Müzakerecilik. Çözüm mü, aldatılmaya ortam hazırlanması mı?
ex_trip

Son zamanlarda özellikle doğa ve çevreyi ilgilendiren konularda bir uzlaşmacılık-müzakerecilik furyası aldı başını gidiyor.MV-Ulla gemisinin atıkları konusunda,göllerin kirlenmesi konusunda,ormanların tahribatı hakkında;kısacası doğayla ilgili her konuda bir takım kişiler masalara oturarak müzakereler başlatıyor.Ama burada unutulan birşey var;hiç birimiz doğadaki hayvanlar,bitkiler,planktonlar vs. adına karar verme ve masaya oturma yetkisine sahip değiliz.

Ancak bazı durumlarda masaya oturmak zaman kazandırma açısından bizim de lehimize işleyebilir.Müzakere süreçlerinde,zarar gören yerlerdeki faaliyetler kısa süreliğine de olsa durduğu için;bu süre eko-savunmacılar için faydalı(!) bir biçimde kullanılabilmektedir.Bir de gerçekten müzakere yoluyla çözülebilecek durumlar var ki bu tamamen bizlerle alakasız olup,çevreci örgütler ve organizasyonlar tarafından da kolayca yapılabilir.
Müzakereciliğin tehlikeli olan boyutu ise konuya hakim olmayan kişiler tarafından yada art niyetli insanlar tarafından yapılmasıdır.
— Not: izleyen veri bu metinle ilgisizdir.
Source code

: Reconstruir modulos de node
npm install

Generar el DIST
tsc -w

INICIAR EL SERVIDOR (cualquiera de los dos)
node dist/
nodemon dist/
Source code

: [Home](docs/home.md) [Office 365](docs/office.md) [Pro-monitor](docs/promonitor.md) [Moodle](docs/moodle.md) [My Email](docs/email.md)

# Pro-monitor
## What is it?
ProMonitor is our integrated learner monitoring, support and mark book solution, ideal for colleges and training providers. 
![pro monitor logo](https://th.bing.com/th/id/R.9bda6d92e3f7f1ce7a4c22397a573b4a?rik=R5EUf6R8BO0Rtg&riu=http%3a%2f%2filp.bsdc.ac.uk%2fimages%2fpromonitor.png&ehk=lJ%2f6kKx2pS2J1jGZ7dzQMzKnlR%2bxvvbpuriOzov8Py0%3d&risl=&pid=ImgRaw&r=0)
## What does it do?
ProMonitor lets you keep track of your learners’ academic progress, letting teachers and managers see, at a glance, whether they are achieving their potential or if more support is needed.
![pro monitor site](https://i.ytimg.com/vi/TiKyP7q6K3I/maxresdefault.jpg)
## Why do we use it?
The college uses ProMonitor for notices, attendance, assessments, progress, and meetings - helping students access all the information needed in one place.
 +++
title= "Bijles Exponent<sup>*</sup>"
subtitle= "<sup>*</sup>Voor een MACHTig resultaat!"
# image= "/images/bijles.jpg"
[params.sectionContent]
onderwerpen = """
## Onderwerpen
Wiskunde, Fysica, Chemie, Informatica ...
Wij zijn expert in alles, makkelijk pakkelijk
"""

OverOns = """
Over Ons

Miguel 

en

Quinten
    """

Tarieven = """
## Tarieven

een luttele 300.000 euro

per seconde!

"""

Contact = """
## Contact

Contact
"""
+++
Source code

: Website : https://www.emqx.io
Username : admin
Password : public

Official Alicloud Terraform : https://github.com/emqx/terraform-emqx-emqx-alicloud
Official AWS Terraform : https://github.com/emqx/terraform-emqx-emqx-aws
Örneğin denizlerdeki kirliliğin önlenmesi için fabrika sahipleriyle Deniztemiz-TURMEPA(Başkanı Rahmi Koç'tur)'dan birilerinin masaya oturması;sizin de güldüğünüz üzere gayet ilginç bir durum oluşturacaktır.Bununla birlikte ÇED(Çevresel Etki Değerlendirmesi) Raporu hazırlamayı kazanç kapısı olarak gören ve buradaki inşaatları vs. yapan firmalardan aldıkları rüşvetlerle geçinen STK'ların da varlığı müzakereleri içinden çıkılmaz bir duruma getirmiştir.Mesela tersane yapılması gereken bir yere ÇED raporu hazırlayan bir dernek olumlu,diğeri ise olumsuz rapor verebilmektedir.Bu durumda da devlet elbette ki işine gelen olumlu raporu gözönünde bulundurmaktadır.

Müzakerecilik görevini üstlenen kişilerin çelik gibi bir iradeye ve militan ruha sahip olması çok önemli bir husustur. Müzakereler esnasında atılacak en ufak bir geri adım bile durumu berbat etmeye yetebilir.Bunun dışında müzakereler sonuçlanıp da uzlaşmaya varıldığında kesinlikle bölgeyi iyi takip etmek gereklidir.(Mogan Örneği,UKb 23.Sayı).Aksi takdirde siz uyurken uzlaşmaya vardığınız yerler 2 saat içinde kül olabilir yada gecekondu bir alışveriş merkezi kurulmuş olabilir. Bütün bu saydıklarım doğrultusunda müzakerecilik tamamen kötü bir durum olmasa bile;özellikle TC topraklarında uygulanış şekli geri dönülemez zararlara yol açmaktadır. Basit durumlar için geçerli bir durum olsa da,önemli ve tüm eko-sistemi etkileyebilecek durumlarda kesinlikle hataya ve tahribata neden olabilecek bir yöntemdir. Uzlaşma ve müzakere yerine doğrudan eylem yapmak;şer odaklarını yok etmek ve doğayı korumak için en etkili yöntem olmalıdır.